# What to do
Searching the material below, find each line that includes the word "label", and copy it.

# Information provided

"""

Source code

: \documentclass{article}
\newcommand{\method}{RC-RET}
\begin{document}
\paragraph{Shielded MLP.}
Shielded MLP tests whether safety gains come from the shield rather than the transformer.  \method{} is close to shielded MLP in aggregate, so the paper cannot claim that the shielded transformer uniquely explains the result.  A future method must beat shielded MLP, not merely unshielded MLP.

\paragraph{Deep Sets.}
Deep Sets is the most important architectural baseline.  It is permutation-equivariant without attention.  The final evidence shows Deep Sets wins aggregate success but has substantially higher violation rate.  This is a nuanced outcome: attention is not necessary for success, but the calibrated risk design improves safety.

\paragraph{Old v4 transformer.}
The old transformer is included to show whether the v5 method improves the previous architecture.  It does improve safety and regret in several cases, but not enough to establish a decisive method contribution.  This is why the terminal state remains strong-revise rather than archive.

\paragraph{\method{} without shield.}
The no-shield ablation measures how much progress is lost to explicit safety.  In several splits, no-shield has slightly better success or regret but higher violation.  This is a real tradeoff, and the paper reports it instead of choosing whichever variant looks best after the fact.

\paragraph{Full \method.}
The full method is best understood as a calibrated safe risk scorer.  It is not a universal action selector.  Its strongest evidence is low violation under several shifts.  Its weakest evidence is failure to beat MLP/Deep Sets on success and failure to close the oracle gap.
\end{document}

"""
"""

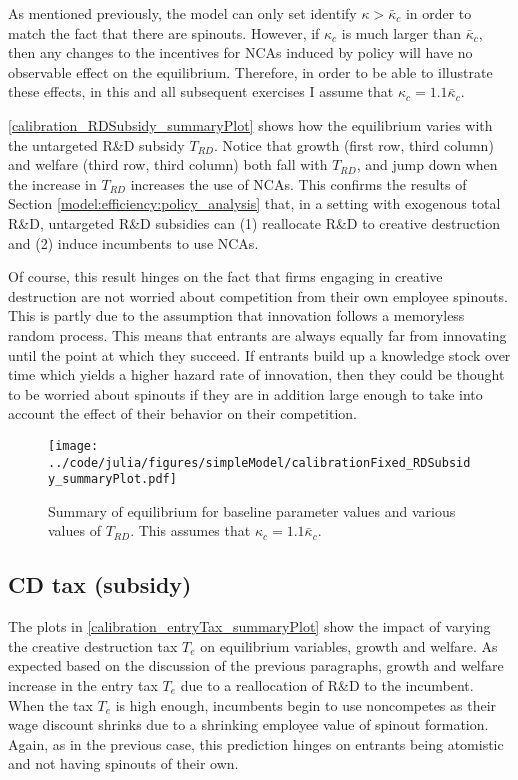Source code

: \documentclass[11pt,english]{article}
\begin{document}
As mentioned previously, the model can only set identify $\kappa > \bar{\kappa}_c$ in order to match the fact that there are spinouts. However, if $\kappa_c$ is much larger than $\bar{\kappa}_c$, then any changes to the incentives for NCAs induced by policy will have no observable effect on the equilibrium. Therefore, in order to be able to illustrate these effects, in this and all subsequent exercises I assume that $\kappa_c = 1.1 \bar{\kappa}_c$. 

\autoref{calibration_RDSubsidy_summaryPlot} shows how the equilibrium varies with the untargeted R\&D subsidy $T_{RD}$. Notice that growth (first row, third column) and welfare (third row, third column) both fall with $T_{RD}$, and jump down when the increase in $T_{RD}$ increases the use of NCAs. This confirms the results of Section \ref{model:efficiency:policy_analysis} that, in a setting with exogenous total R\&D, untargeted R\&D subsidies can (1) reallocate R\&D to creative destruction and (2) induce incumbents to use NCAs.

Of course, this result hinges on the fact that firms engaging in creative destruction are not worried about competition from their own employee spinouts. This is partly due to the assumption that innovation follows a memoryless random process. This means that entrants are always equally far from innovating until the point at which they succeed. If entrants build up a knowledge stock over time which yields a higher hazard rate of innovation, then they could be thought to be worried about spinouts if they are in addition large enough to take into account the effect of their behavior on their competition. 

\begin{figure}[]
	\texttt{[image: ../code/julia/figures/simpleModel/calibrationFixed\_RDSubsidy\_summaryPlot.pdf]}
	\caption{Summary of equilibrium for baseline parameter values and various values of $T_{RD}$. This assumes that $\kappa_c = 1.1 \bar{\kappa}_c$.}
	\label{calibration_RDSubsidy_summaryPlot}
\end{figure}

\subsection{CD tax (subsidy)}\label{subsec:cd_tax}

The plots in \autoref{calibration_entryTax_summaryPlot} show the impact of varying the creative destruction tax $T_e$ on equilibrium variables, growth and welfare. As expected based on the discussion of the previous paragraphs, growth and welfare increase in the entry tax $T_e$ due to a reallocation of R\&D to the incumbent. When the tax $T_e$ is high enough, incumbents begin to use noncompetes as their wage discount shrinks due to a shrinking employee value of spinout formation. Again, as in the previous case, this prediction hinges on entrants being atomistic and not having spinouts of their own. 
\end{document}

"""
"""

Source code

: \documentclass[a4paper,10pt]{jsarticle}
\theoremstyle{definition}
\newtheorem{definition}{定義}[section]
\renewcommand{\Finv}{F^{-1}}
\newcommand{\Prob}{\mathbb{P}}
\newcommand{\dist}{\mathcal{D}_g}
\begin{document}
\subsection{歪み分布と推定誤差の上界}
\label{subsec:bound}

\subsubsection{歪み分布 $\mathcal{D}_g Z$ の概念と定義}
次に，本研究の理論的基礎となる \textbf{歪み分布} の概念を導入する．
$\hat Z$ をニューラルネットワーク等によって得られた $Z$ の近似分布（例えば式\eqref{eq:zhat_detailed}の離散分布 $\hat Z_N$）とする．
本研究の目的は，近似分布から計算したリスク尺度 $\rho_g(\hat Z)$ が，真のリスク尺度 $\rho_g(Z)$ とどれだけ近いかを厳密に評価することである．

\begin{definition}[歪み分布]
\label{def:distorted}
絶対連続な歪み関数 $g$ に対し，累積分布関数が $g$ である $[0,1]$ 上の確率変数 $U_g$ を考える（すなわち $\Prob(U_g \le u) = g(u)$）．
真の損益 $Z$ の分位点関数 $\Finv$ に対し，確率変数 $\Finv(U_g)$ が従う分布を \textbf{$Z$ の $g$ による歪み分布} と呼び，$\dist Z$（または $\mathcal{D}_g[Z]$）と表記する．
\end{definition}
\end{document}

"""

# Response to the task
	\label{calibration_RDSubsidy_summaryPlot}
\subsection{CD tax (subsidy)}\label{subsec:cd_tax}
\label{subsec:bound}
\label{def:distorted}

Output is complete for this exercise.